WHAT YOU SHOULD DO:
Look through the listing below and write out exactly the lines from the line with "By comparing baseline" to the line with "improve downstream outcomes.", both included, and no others.

SOURCE RECORDS:
+++

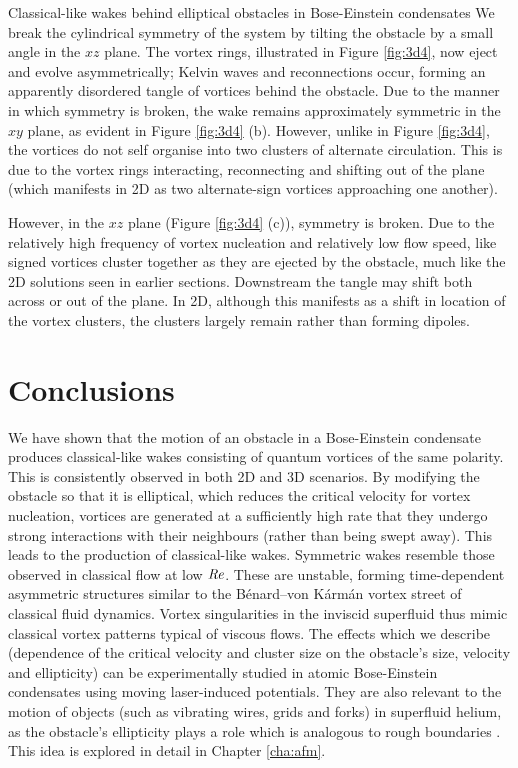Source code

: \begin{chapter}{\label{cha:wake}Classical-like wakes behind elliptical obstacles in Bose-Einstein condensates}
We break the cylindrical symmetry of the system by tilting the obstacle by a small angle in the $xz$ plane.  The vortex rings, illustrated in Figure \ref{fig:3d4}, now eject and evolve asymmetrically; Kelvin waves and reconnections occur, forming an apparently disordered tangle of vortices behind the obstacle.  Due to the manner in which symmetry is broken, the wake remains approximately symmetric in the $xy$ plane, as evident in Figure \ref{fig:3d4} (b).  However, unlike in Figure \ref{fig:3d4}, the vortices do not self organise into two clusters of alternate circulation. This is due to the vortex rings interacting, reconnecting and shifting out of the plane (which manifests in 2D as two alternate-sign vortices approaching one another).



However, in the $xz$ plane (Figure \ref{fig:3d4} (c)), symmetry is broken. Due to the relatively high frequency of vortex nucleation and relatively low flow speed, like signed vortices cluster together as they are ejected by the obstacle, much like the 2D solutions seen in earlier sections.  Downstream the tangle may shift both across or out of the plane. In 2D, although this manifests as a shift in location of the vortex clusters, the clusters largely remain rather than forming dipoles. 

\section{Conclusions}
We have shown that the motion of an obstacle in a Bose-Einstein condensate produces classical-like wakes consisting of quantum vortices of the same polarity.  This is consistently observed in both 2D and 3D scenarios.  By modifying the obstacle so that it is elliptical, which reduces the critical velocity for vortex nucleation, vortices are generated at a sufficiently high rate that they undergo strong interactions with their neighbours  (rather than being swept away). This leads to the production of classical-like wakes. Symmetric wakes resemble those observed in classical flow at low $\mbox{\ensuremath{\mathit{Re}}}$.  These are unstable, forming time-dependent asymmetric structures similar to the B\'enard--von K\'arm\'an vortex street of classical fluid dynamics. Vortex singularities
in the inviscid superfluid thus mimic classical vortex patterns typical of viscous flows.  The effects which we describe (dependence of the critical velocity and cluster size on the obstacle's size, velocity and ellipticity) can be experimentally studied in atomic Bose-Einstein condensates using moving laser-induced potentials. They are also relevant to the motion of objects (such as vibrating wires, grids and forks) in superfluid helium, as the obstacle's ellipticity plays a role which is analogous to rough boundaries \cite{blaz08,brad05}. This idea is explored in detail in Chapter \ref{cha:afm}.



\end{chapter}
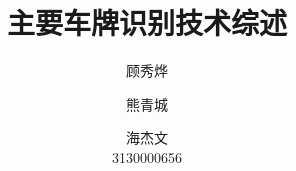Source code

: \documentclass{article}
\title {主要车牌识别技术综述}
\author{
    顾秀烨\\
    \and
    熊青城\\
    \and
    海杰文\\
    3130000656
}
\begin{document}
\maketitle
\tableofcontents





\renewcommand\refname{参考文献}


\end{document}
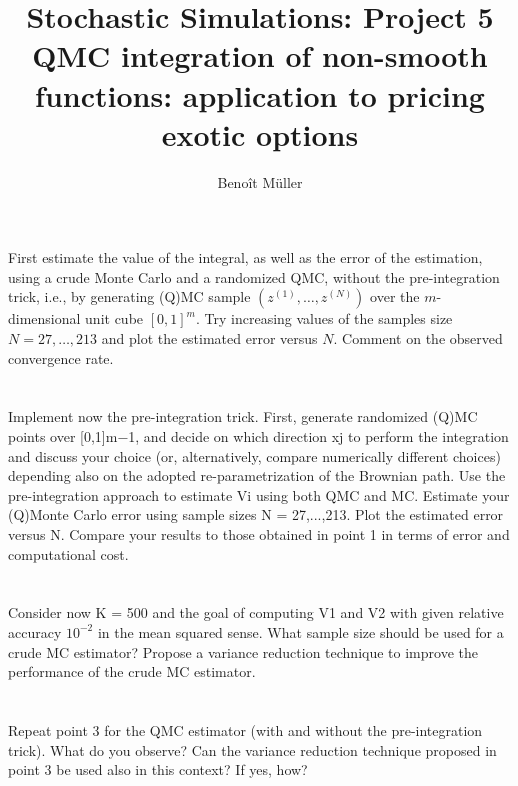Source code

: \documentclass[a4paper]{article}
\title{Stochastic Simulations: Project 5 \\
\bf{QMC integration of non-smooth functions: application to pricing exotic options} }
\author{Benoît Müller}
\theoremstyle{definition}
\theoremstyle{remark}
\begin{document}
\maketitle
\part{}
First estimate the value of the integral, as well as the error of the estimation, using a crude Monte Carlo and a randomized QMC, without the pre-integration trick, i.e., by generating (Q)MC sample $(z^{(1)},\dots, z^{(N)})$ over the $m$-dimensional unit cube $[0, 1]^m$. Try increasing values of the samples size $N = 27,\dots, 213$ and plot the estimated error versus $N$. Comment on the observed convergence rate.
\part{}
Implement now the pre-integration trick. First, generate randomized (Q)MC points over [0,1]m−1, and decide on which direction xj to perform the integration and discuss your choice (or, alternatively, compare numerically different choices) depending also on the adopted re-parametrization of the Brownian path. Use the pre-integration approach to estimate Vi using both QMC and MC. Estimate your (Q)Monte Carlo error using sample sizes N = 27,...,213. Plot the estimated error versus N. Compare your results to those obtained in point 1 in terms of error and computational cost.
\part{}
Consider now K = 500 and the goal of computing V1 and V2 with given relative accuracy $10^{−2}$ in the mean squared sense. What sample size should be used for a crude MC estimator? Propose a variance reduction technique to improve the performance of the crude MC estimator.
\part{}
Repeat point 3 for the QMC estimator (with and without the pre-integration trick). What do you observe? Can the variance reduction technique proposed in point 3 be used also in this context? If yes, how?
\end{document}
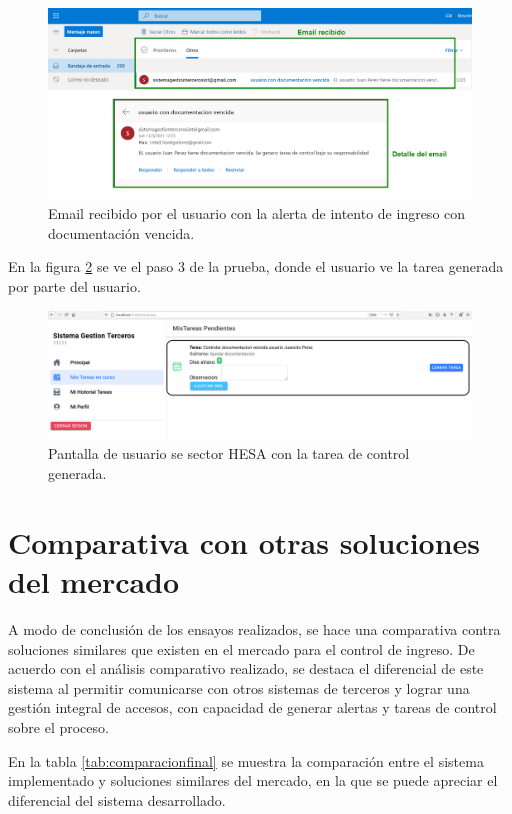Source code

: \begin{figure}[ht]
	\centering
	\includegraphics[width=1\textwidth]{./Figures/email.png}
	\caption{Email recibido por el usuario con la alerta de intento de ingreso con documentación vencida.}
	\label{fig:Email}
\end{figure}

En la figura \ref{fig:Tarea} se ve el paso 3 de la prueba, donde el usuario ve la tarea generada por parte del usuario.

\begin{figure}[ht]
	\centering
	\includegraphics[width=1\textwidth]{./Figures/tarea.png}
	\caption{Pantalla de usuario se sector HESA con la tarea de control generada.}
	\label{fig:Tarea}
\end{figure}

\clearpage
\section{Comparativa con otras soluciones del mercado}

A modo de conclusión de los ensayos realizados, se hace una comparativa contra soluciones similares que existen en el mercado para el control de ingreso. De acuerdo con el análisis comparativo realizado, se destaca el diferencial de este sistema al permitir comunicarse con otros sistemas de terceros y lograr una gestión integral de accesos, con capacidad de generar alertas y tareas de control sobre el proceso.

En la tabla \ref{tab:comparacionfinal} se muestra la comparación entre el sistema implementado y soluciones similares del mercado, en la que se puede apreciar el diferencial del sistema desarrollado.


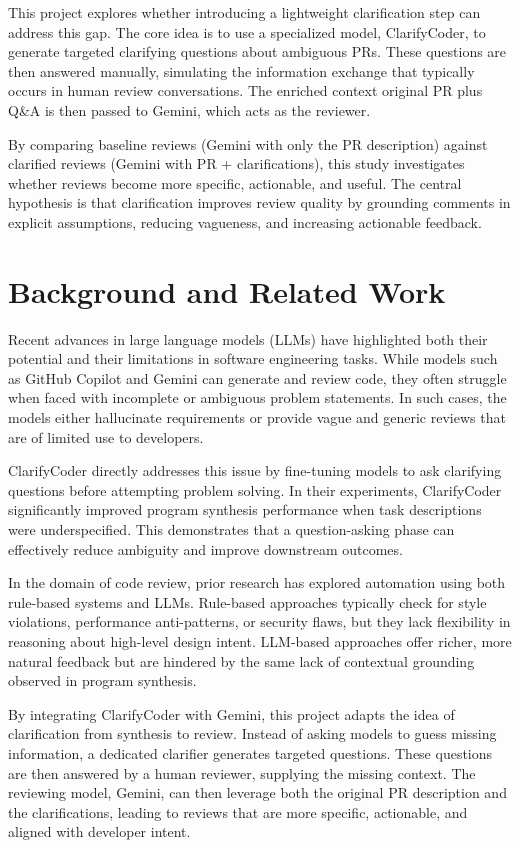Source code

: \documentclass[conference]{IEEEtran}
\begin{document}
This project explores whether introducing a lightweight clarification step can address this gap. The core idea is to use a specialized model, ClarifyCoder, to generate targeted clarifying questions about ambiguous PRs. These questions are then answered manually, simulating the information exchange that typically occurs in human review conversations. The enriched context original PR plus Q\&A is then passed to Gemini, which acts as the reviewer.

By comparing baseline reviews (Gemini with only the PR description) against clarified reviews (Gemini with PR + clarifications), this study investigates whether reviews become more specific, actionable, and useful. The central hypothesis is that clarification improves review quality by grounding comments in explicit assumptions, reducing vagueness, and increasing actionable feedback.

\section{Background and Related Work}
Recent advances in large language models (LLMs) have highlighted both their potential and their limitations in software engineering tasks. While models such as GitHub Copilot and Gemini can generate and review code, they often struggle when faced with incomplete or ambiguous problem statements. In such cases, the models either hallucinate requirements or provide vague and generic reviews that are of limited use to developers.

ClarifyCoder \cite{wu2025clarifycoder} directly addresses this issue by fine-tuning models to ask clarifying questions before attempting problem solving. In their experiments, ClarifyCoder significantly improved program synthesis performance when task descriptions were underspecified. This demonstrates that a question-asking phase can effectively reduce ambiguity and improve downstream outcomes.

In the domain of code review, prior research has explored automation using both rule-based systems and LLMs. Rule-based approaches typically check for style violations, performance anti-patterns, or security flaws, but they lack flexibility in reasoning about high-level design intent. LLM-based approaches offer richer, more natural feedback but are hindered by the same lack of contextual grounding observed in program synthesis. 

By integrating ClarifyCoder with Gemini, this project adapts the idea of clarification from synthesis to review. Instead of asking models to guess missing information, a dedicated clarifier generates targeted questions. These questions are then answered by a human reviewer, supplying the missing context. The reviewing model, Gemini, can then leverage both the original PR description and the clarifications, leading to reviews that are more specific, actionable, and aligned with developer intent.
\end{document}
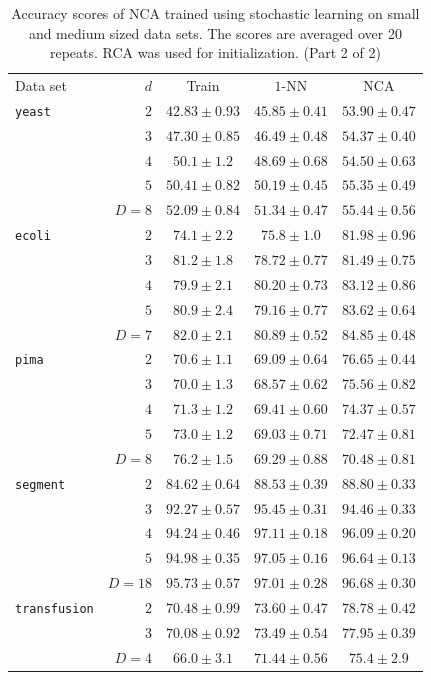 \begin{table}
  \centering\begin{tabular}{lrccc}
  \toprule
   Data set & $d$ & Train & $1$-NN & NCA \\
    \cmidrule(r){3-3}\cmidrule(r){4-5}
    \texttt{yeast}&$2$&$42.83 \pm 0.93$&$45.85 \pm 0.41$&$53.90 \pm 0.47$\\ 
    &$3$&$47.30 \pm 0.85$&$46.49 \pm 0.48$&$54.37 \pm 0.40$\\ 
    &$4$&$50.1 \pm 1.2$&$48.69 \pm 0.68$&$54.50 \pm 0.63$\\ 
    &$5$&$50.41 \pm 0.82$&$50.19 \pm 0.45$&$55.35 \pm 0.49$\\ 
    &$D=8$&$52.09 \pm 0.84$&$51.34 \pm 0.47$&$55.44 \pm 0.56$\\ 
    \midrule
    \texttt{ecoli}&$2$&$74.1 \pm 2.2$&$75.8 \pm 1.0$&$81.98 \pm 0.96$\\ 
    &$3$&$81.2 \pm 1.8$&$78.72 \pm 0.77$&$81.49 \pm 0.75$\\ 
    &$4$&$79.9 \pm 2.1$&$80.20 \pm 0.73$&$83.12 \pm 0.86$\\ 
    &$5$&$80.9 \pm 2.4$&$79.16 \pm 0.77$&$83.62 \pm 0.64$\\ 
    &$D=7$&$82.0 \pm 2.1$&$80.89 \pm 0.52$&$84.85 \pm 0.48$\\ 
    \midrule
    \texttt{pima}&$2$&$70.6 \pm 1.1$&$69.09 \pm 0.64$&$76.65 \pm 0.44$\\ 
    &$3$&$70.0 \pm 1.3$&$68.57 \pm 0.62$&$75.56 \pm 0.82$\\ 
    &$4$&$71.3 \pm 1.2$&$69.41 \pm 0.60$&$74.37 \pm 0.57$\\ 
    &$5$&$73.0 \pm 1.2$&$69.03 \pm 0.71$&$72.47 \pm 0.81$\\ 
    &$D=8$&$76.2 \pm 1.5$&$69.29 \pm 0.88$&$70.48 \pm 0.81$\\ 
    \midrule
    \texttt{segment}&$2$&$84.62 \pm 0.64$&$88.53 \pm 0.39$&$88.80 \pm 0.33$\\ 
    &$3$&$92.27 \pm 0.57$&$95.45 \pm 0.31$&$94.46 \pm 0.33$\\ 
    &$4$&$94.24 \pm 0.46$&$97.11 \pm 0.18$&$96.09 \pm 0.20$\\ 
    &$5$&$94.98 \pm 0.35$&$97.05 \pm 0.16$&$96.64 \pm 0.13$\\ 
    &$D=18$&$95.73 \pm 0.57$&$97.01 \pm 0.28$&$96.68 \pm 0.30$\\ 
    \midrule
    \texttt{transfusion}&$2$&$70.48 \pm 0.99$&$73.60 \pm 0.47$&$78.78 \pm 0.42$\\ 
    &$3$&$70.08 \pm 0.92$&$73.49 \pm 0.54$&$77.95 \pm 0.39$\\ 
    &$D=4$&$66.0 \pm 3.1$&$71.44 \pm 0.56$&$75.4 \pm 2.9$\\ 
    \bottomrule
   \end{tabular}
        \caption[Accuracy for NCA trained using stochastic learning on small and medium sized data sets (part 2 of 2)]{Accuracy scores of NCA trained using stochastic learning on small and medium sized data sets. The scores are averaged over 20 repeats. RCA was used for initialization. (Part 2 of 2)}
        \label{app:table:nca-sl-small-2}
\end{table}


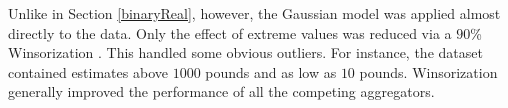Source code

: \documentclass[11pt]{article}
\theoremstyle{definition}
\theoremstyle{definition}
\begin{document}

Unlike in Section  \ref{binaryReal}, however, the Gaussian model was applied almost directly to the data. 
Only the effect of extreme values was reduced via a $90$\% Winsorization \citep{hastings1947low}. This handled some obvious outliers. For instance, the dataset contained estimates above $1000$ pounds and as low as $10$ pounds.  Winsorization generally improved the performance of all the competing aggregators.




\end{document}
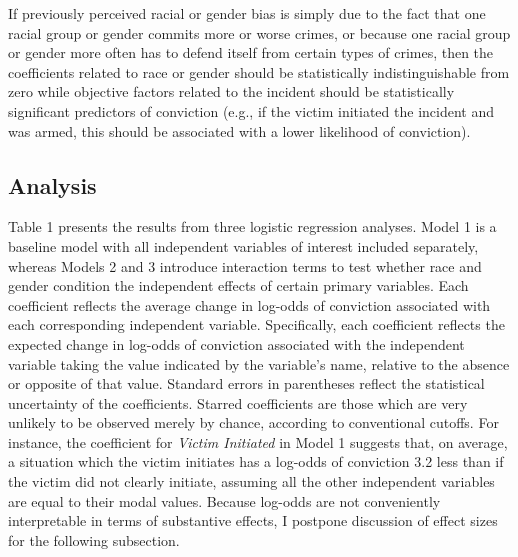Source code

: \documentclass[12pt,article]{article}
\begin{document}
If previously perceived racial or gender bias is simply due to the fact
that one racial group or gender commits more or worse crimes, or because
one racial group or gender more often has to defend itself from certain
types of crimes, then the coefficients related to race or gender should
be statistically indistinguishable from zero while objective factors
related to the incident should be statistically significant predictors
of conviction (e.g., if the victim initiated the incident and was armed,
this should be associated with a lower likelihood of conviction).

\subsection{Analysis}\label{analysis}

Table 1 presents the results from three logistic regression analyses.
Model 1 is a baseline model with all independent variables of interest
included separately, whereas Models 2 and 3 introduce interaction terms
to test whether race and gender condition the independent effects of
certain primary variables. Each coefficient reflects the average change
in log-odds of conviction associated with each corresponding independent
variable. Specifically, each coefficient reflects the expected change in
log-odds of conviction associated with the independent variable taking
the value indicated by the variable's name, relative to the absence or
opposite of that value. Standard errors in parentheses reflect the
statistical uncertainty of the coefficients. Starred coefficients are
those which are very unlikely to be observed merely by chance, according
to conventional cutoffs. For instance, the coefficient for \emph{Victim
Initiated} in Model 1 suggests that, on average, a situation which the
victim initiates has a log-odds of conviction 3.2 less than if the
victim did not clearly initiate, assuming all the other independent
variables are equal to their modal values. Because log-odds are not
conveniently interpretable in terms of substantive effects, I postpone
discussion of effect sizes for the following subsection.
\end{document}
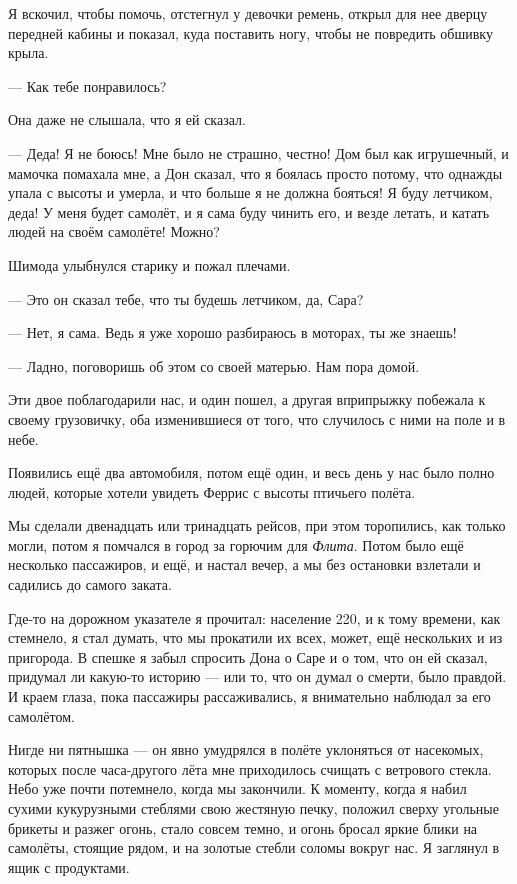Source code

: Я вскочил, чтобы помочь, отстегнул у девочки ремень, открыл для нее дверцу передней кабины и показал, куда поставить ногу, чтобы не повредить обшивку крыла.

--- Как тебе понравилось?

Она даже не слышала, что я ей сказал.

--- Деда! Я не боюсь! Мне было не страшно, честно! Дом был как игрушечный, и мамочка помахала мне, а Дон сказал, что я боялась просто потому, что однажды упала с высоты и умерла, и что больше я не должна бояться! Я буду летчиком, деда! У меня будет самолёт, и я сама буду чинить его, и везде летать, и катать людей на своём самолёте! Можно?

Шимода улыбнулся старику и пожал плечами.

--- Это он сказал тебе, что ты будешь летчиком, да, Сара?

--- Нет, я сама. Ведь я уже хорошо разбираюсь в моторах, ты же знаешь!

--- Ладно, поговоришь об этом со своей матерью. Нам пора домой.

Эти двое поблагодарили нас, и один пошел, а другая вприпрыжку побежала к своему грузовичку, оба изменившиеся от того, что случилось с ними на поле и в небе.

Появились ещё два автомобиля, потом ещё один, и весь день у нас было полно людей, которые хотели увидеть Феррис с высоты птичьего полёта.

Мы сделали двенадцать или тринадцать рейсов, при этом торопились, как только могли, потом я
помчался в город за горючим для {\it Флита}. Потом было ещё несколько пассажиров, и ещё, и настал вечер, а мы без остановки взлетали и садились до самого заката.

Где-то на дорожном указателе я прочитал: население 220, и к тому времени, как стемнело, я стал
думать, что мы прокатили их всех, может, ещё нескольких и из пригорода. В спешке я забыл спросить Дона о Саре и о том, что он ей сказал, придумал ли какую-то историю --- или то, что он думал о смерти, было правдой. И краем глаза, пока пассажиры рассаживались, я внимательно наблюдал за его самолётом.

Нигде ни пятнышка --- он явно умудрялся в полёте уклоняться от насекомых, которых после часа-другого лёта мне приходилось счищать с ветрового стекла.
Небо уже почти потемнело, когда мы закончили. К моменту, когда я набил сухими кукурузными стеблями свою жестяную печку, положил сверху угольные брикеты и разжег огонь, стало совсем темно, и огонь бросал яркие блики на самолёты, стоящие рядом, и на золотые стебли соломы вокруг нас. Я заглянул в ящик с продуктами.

+++

SOLUTION:
By comparing baseline reviews (Gemini with only the PR description) against clarified reviews (Gemini with PR + clarifications), this study investigates whether reviews become more specific, actionable, and useful. The central hypothesis is that clarification improves review quality by grounding comments in explicit assumptions, reducing vagueness, and increasing actionable feedback.

\section{Background and Related Work}
Recent advances in large language models (LLMs) have highlighted both their potential and their limitations in software engineering tasks. While models such as GitHub Copilot and Gemini can generate and review code, they often struggle when faced with incomplete or ambiguous problem statements. In such cases, the models either hallucinate requirements or provide vague and generic reviews that are of limited use to developers.

ClarifyCoder \cite{wu2025clarifycoder} directly addresses this issue by fine-tuning models to ask clarifying questions before attempting problem solving. In their experiments, ClarifyCoder significantly improved program synthesis performance when task descriptions were underspecified. This demonstrates that a question-asking phase can effectively reduce ambiguity and improve downstream outcomes.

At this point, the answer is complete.